* _Goal of the exercise_: Scan the records below for the string "CasaOS" and return every line where it appears.
*** Dataset Section Begins ***
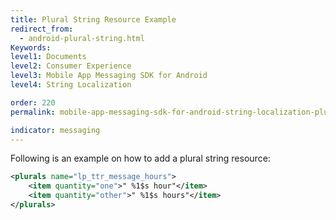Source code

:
```yaml
---
title: Plural String Resource Example
redirect_from:
  - android-plural-string.html
Keywords:
level1: Documents
level2: Consumer Experience
level3: Mobile App Messaging SDK for Android
level4: String Localization

order: 220
permalink: mobile-app-messaging-sdk-for-android-string-localization-plural-string-resource-example.html

indicator: messaging
---
```


Following is an example on how to add a plural string resource:

```xml
<plurals name="lp_ttr_message_hours">
	<item quantity="one">" %1$s hour"</item>
	<item quantity="other">" %1$s hours"</item>
</plurals>
```
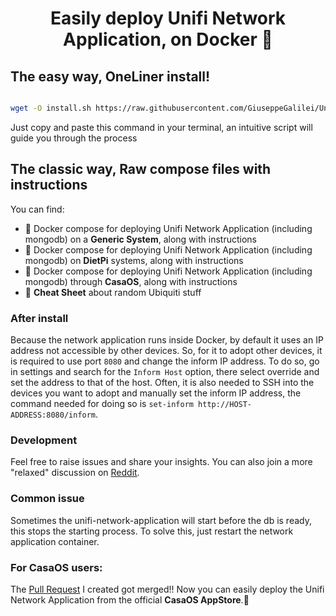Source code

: <h1 align=center>Easily deploy Unifi Network Application, on Docker 🐳</h1>

## The easy way, OneLiner install!
```bash

wget -O install.sh https://raw.githubusercontent.com/GiuseppeGalilei/Unifi-Network-Application/main/OneLiner/install.sh && chmod +x install.sh && ./install.sh

```
Just copy and paste this command in your terminal, an intuitive script will guide you through the process

## The classic way, Raw compose files with instructions
You can find:
- 🐳 Docker compose for deploying Unifi Network Application (including mongodb) on a **Generic System**, along with instructions
- 🐳 Docker compose for deploying Unifi Network Application (including mongodb) on **DietPi** systems, along with instructions
- 🐳 Docker compose for deploying Unifi Network Application (including mongodb) through **CasaOS**, along with instructions
- 📔 **Cheat Sheet** about random Ubiquiti stuff

### After install

Because the network application runs inside Docker, by default it uses an IP address not accessible by other devices.
So, for it to adopt other devices, it is required to use port `8080` and change the inform IP address. To do so, go in settings and search for the `Inform Host` option, there select override and set the address to that of the host.
Often, it is also needed to SSH into the devices you want to adopt and manually set the inform IP address, the command needed for doing so is `set-inform http://HOST-ADDRESS:8080/inform`.

### Development
Feel free to raise issues and share your insights.
You can also join a more "relaxed" discussion on [Reddit](https://www.reddit.com/r/Ubiquiti/comments/18stenb/unifi_network_application_easy_docker_deployment/).

### Common issue
Sometimes the unifi-network-application will start before the db is ready, this stops the starting process.
To solve this, just restart the network application container.

### For CasaOS users:
The [Pull Request](https://github.com/IceWhaleTech/CasaOS-AppStore/pull/374) I created got merged!!
Now you can easily deploy the Unifi Network Application from the official **CasaOS AppStore**.🤩
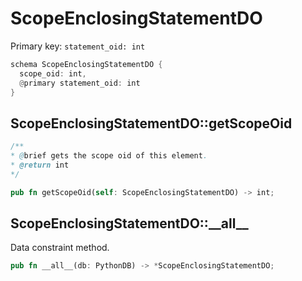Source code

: # ScopeEnclosingStatementDO

Primary key: `statement_oid: int`

```rust
schema ScopeEnclosingStatementDO {
  scope_oid: int,
  @primary statement_oid: int
}
```
## ScopeEnclosingStatementDO::getScopeOid

```java
/**
* @brief gets the scope oid of this element.
* @return int
*/
```
```rust
pub fn getScopeOid(self: ScopeEnclosingStatementDO) -> int;
```
## ScopeEnclosingStatementDO::\_\_all\_\_

Data constraint method.

```rust
pub fn __all__(db: PythonDB) -> *ScopeEnclosingStatementDO;
```
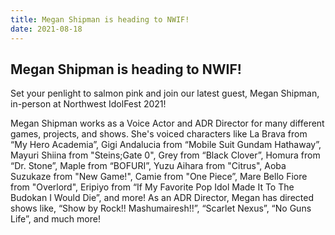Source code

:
 ```yaml
---
title: Megan Shipman is heading to NWIF!
date: 2021-08-18
---
```


## Megan Shipman is heading to NWIF!

Set your penlight to salmon pink and join our latest guest, Megan Shipman, in-person at Northwest IdolFest 2021! 

Megan Shipman works as a Voice Actor and ADR Director for many different games, projects, and shows. She's voiced characters like La Brava from “My Hero Academia”, Gigi Andalucia from “Mobile Suit Gundam Hathaway”, Mayuri Shiina from "Steins;Gate 0", Grey from “Black Clover”, Homura from “Dr. Stone”, Maple from “BOFURI”, Yuzu Aihara from "Citrus", Aoba Suzukaze from "New Game!", Camie from "One Piece”, Mare Bello Fiore from "Overlord", Eripiyo from “If My Favorite Pop Idol Made It To The Budokan I Would Die”, and more! As an ADR Director, Megan has directed shows like, “Show by Rock!! Mashumairesh!!”, “Scarlet Nexus”, “No Guns Life”, and much more!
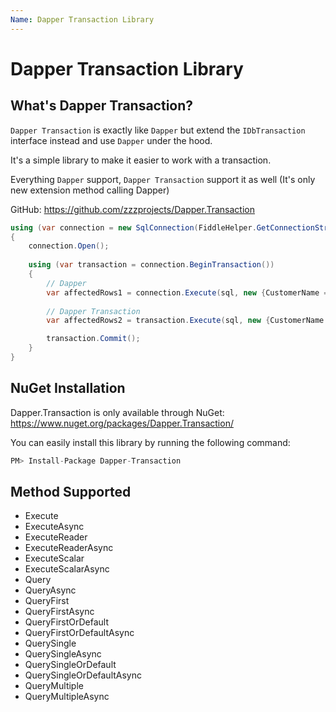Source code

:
 ```yaml
---
Name: Dapper Transaction Library
---
```


# Dapper Transaction Library

## What's Dapper Transaction?

`Dapper Transaction` is exactly like `Dapper` but extend the `IDbTransaction` interface instead and use `Dapper` under the hood.

It's a simple library to make it easier to work with a transaction.

Everything `Dapper` support, `Dapper Transaction` support it as well (It's only new extension method calling Dapper)

GitHub: https://github.com/zzzprojects/Dapper.Transaction

```csharp
using (var connection = new SqlConnection(FiddleHelper.GetConnectionStringSqlServerW3Schools()))
{
	connection.Open();
	
	using (var transaction = connection.BeginTransaction())
	{
		// Dapper
		var affectedRows1 = connection.Execute(sql, new {CustomerName = "Mark"}, transaction: transaction);
		
		// Dapper Transaction
		var affectedRows2 = transaction.Execute(sql, new {CustomerName = "Mark"});

		transaction.Commit();
	}
}
```

## NuGet Installation
Dapper.Transaction is only available through NuGet: <a href="https://www.nuget.org/packages/Dapper.Transaction/" target="_blank">https://www.nuget.org/packages/Dapper.Transaction/</a>

You can easily install this library by running the following command:

```csharp
PM> Install-Package Dapper-Transaction 
```

## Method Supported

- Execute
- ExecuteAsync
- ExecuteReader
- ExecuteReaderAsync
- ExecuteScalar
- ExecuteScalarAsync
- Query
- QueryAsync
- QueryFirst
- QueryFirstAsync
- QueryFirstOrDefault
- QueryFirstOrDefaultAsync
- QuerySingle
- QuerySingleAsync
- QuerySingleOrDefault
- QuerySingleOrDefaultAsync
- QueryMultiple
- QueryMultipleAsync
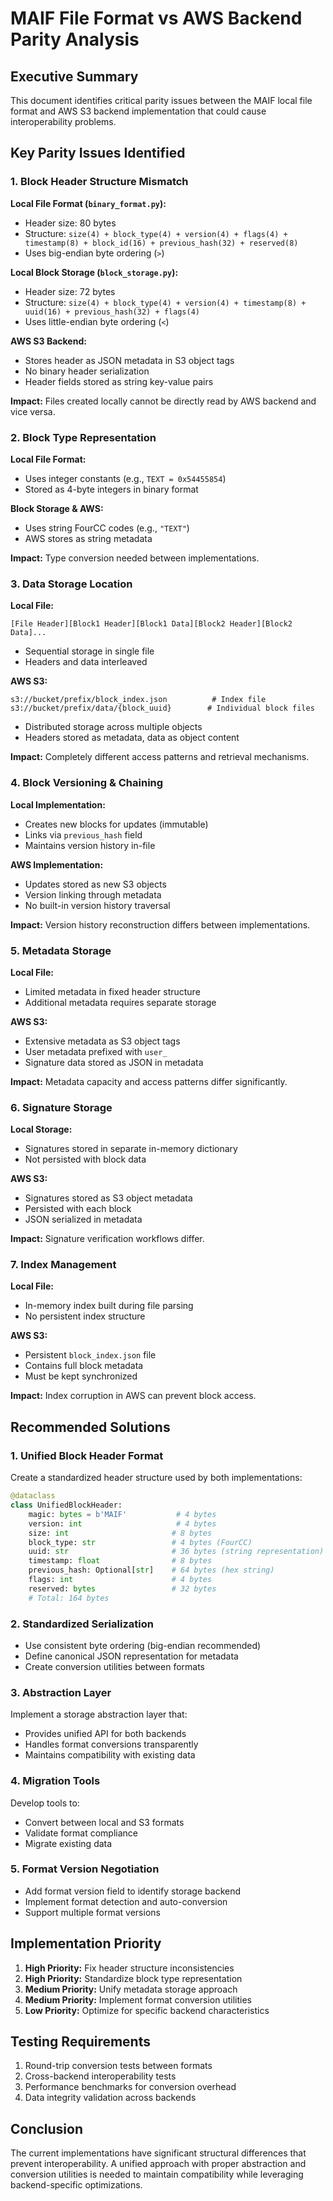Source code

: # MAIF File Format vs AWS Backend Parity Analysis

## Executive Summary

This document identifies critical parity issues between the MAIF local file format and AWS S3 backend implementation that could cause interoperability problems.

## Key Parity Issues Identified

### 1. Block Header Structure Mismatch

**Local File Format (`binary_format.py`):**
- Header size: 80 bytes
- Structure: `size(4) + block_type(4) + version(4) + flags(4) + timestamp(8) + block_id(16) + previous_hash(32) + reserved(8)`
- Uses big-endian byte ordering (`>`)

**Local Block Storage (`block_storage.py`):**
- Header size: 72 bytes  
- Structure: `size(4) + block_type(4) + version(4) + timestamp(8) + uuid(16) + previous_hash(32) + flags(4)`
- Uses little-endian byte ordering (`<`)

**AWS S3 Backend:**
- Stores header as JSON metadata in S3 object tags
- No binary header serialization
- Header fields stored as string key-value pairs

**Impact:** Files created locally cannot be directly read by AWS backend and vice versa.

### 2. Block Type Representation

**Local File Format:**
- Uses integer constants (e.g., `TEXT = 0x54455854`)
- Stored as 4-byte integers in binary format

**Block Storage & AWS:**
- Uses string FourCC codes (e.g., `"TEXT"`)
- AWS stores as string metadata

**Impact:** Type conversion needed between implementations.

### 3. Data Storage Location

**Local File:**
```
[File Header][Block1 Header][Block1 Data][Block2 Header][Block2 Data]...
```
- Sequential storage in single file
- Headers and data interleaved

**AWS S3:**
```
s3://bucket/prefix/block_index.json          # Index file
s3://bucket/prefix/data/{block_uuid}        # Individual block files
```
- Distributed storage across multiple objects
- Headers stored as metadata, data as object content

**Impact:** Completely different access patterns and retrieval mechanisms.

### 4. Block Versioning & Chaining

**Local Implementation:**
- Creates new blocks for updates (immutable)
- Links via `previous_hash` field
- Maintains version history in-file

**AWS Implementation:**
- Updates stored as new S3 objects
- Version linking through metadata
- No built-in version history traversal

**Impact:** Version history reconstruction differs between implementations.

### 5. Metadata Storage

**Local File:**
- Limited metadata in fixed header structure
- Additional metadata requires separate storage

**AWS S3:**
- Extensive metadata as S3 object tags
- User metadata prefixed with `user_`
- Signature data stored as JSON in metadata

**Impact:** Metadata capacity and access patterns differ significantly.

### 6. Signature Storage

**Local Storage:**
- Signatures stored in separate in-memory dictionary
- Not persisted with block data

**AWS S3:**
- Signatures stored as S3 object metadata
- Persisted with each block
- JSON serialized in metadata

**Impact:** Signature verification workflows differ.

### 7. Index Management

**Local File:**
- In-memory index built during file parsing
- No persistent index structure

**AWS S3:**
- Persistent `block_index.json` file
- Contains full block metadata
- Must be kept synchronized

**Impact:** Index corruption in AWS can prevent block access.

## Recommended Solutions

### 1. Unified Block Header Format
Create a standardized header structure used by both implementations:
```python
@dataclass
class UnifiedBlockHeader:
    magic: bytes = b'MAIF'           # 4 bytes
    version: int                     # 4 bytes  
    size: int                       # 8 bytes
    block_type: str                 # 4 bytes (FourCC)
    uuid: str                       # 36 bytes (string representation)
    timestamp: float                # 8 bytes
    previous_hash: Optional[str]    # 64 bytes (hex string)
    flags: int                      # 4 bytes
    reserved: bytes                 # 32 bytes
    # Total: 164 bytes
```

### 2. Standardized Serialization
- Use consistent byte ordering (big-endian recommended)
- Define canonical JSON representation for metadata
- Create conversion utilities between formats

### 3. Abstraction Layer
Implement a storage abstraction layer that:
- Provides unified API for both backends
- Handles format conversions transparently
- Maintains compatibility with existing data

### 4. Migration Tools
Develop tools to:
- Convert between local and S3 formats
- Validate format compliance
- Migrate existing data

### 5. Format Version Negotiation
- Add format version field to identify storage backend
- Implement format detection and auto-conversion
- Support multiple format versions

## Implementation Priority

1. **High Priority:** Fix header structure inconsistencies
2. **High Priority:** Standardize block type representation  
3. **Medium Priority:** Unify metadata storage approach
4. **Medium Priority:** Implement format conversion utilities
5. **Low Priority:** Optimize for specific backend characteristics

## Testing Requirements

1. Round-trip conversion tests between formats
2. Cross-backend interoperability tests
3. Performance benchmarks for conversion overhead
4. Data integrity validation across backends

## Conclusion

The current implementations have significant structural differences that prevent interoperability. A unified approach with proper abstraction and conversion utilities is needed to maintain compatibility while leveraging backend-specific optimizations.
*** Dataset Section Ends ***
* _Answer_:
- 🐳 Docker compose for deploying Unifi Network Application (including mongodb) through **CasaOS**, along with instructions
### For CasaOS users:
The [Pull Request](https://github.com/IceWhaleTech/CasaOS-AppStore/pull/374) I created got merged!!
Now you can easily deploy the Unifi Network Application from the official **CasaOS AppStore**.🤩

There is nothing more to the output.